Finalmente, no es aceptable que la unificación quede a merced de lo que en Francia y Alemania ocurra y se decida. Bastante es que los demás aceptemos (¿qué otro remedio queda?) la imprescindibilidad de una y otra. Pero, habiendo llegado al grado actual de compromiso, ninguna de las dos tiene ya derecho a romperlo, ni siquiera a demorar su cumplimiento. España, Italia, Portugal y otros miembros de la Unión hacen, desde hace años, tremendos sacrificios para incorporarse cuanto antes a la unión monetaria. Sería inadmisible aplazar ésta alegando dificultades, debilidades o conveniencias francesas y/o alemanas. Prorrogar unos plazos que tanto les ha costado cumplir provocaría una frustración enorme.

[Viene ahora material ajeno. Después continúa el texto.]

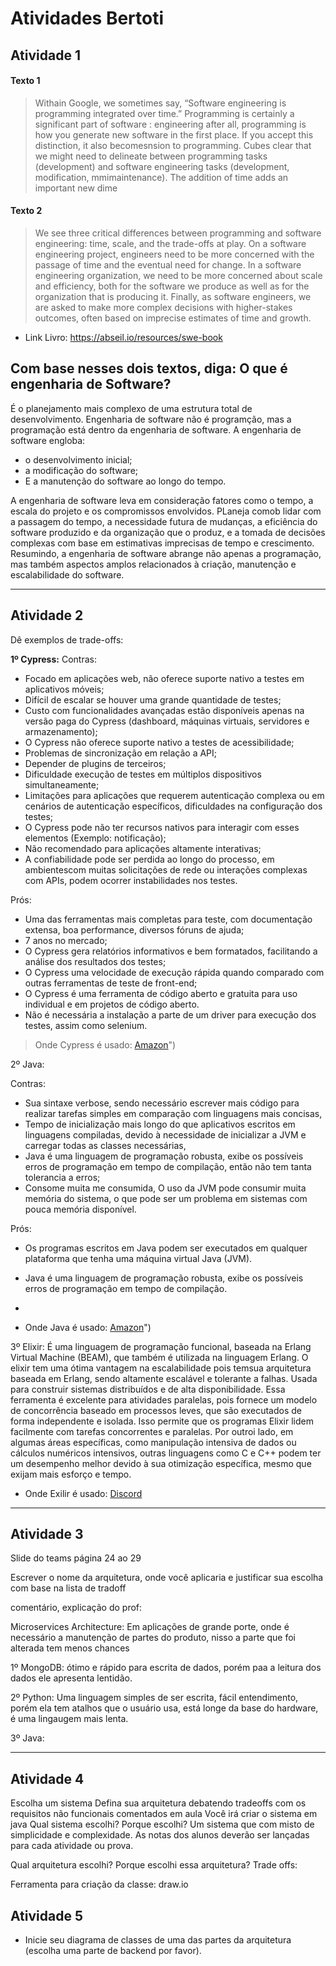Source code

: # Atividades Bertoti

## Atividade 1

#### Texto 1
> Withain Google, we sometimes say, “Software engineering is programming integrated over time.” Programming is certainly a significant part of software : engineering after all, programming is how you generate new software in the first place. If you accept this distinction, it also becomesnsion to programming. Cubes clear that we might need to delineate between programming tasks (development) and software engineering tasks (development, modification, mmimaintenance). The addition of time adds an important new dime


#### Texto 2
> We see three critical differences between programming and software engineering: time, scale, and the trade-offs at play. On a software engineering project, engineers need to be more concerned with the passage of time and the eventual need for change. In a software engineering organization, we need to be more concerned about scale and efficiency, both for the software we produce as well as for the organization that is producing it. Finally, as software engineers, we are asked to make more complex decisions with higher-stakes outcomes, often based on imprecise estimates of time and growth.


 - Link Livro: https://abseil.io/resources/swe-book


## Com base nesses dois textos, diga: O que é engenharia de Software?

  É o planejamento mais complexo de uma estrutura total de desenvolvimento. Engenharia de software não é programção, mas a programação está dentro da engenharia de software. 
A engenharia de software engloba: 
- o desenvolvimento inicial;
- a modificação do software;
- E a manutenção do software ao longo do tempo.

A engenharia de software leva em consideração fatores como o tempo, a escala do projeto e os compromissos envolvidos. PLaneja comob lidar com a passagem do tempo, a necessidade futura de mudanças, a eficiência do software produzido e da organização que o produz, e a tomada de decisões complexas com base em estimativas imprecisas de tempo e crescimento. Resumindo, a engenharia de software abrange não apenas a programação, mas também aspectos amplos relacionados à criação, manutenção e escalabilidade do software.

____

## Atividade 2

Dê exemplos de trade-offs:

**1º Cypress:**
Contras:
- Focado em aplicações web, não oferece suporte nativo a testes em aplicativos móveis;
- Difícil de escalar se houver uma grande quantidade de testes;
- Custo com funcionalidades avançadas estão disponíveis apenas na versão paga do Cypress (dashboard, máquinas virtuais, servidores e armazenamento);
- O Cypress não oferece suporte nativo a testes de acessibilidade;
- Problemas de sincronização em relação a API;
- Depender de plugins de terceiros;
- Dificuldade execução de testes em múltiplos dispositivos simultaneamente;
- Limitações para aplicações que requerem autenticação complexa ou em cenários de autenticação específicos, dificuldades na configuração dos testes;
- O Cypress pode não ter recursos nativos para interagir com esses elementos (Exemplo: notificação);
- Não recomendado para aplicações altamente interativas;
- A confiabilidade pode ser perdida ao longo do processo, em ambientescom muitas solicitações de rede ou interações complexas com APIs, podem ocorrer instabilidades nos testes.

Prós:
- Uma das ferramentas mais completas para teste, com documentação extensa, boa performance, diversos fóruns de ajuda;
- 7 anos no mercado;
- O Cypress gera relatórios informativos e bem formatados, facilitando a análise dos resultados dos testes;
- O Cypress uma velocidade de execução rápida quando comparado com outras ferramentas de teste de front-end;
- O Cypress é uma ferramenta de código aberto e gratuita para uso individual e em projetos de código aberto.
- Não é necessária a instalação a parte de um driver para execução dos testes, assim como selenium.

> Onde Cypress é usado: [Amazon](https://www.amazon.com.br/)")

2º Java: 

Contras:

- Sua sintaxe verbose, sendo necessário escrever mais código para realizar tarefas simples em comparação com linguagens mais concisas,
- Tempo de inicialização mais longo do que aplicativos escritos em linguagens compiladas, devido à necessidade de inicializar a JVM e carregar todas as classes necessárias,
- Java é uma linguagem de programação robusta, exibe os possíveis erros de programação em tempo de compilação, então não tem tanta tolerancia a erros;
- Consome muita me consumida, O uso da JVM pode consumir muita memória do sistema, o que pode ser um problema em sistemas com pouca memória disponível.

Prós:  
- Os programas escritos em Java podem ser executados em qualquer plataforma que tenha uma máquina virtual Java (JVM).
- Java é uma linguagem de programação robusta, exibe os possíveis erros de programação em tempo de compilação.
- 

- Onde Java é usado: [Amazon](https://www.amazon.com.br/)")

3º Elixir: É uma linguagem de programação funcional, baseada na Erlang Virtual Machine (BEAM), que também é utilizada na linguagem Erlang. O elixir tem uma ótima vantagem na escalabilidade pois temsua arquitetura baseada em Erlang, sendo altamente escalável e tolerante a falhas. Usada para construir sistemas distribuídos e de alta disponibilidade. Essa ferramenta é excelente para atividades paralelas, pois fornece um modelo de concorrência baseado em processos leves, que são executados de forma independente e isolada. Isso permite que os programas Elixir lidem facilmente com tarefas concorrentes e paralelas. Por outroi lado, em algumas áreas específicas, como manipulação intensiva de dados ou cálculos numéricos intensivos, outras linguagens como C e C++ podem ter um desempenho melhor devido à sua otimização específica, mesmo que exijam mais esforço e tempo.
- Onde Exilir é usado: [Discord](https://discord.com/")


___


## Atividade 3

Slide do teams página 24 ao 29

Escrever o nome da arquitetura, onde você aplicaria e justificar sua escolha com base na lista de tradoff

comentário, explicação do prof:

Microservices Architecture: Em aplicações de grande porte, onde é necessário a manutenção de partes do produto, nisso a parte que foi alterada tem menos chances

1º MongoDB: ótimo e rápido para escrita de dados, porém paa a leitura dos dados ele apresenta lentidão.

2º Python: Uma linguagem simples de ser escrita, fácil entendimento, porém ela tem atalhos que o usuário usa, está longe da base do hardware, é uma lingaugem mais lenta.

3º Java: 

___


## Atividade 4

Escolha um sistema
Defina sua arquitetura debatendo tradeoffs com os requisitos não funcionais comentados em aula
Você irá criar o sistema em java
Qual sistema escolhi?
Porque escolhi?
Um sistema que com misto de simplicidade e complexidade. As notas dos alunos deverão ser lançadas para cada atividade ou prova.

Qual arquitetura escolhi?
Porque escolhi essa arquitetura?
Trade offs:

Ferramenta para criação da classe: draw.io


## Atividade 5
- Inicie seu diagrama de classes de uma das partes da arquitetura (escolha uma parte de backend por favor).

Hay, pues, que hacer ver cuanto antes lo temerario que sería tratar inconsideradamente a la Europa periférica, cuyo destino no es lícito tener a merced de las imposiciones franco-alemanas, y cuyos Gobiernos debieran formular a tiempo las advertencias pertinentes (parece ser que, al menos, el italiano lo ha hecho ya), en previsión del supuesto de que la frustración se produzca, para tratar de no encontrarse, llegado este caso, en la dura necesidad de cumplirlas.

José Miguel de Azaola es escritor.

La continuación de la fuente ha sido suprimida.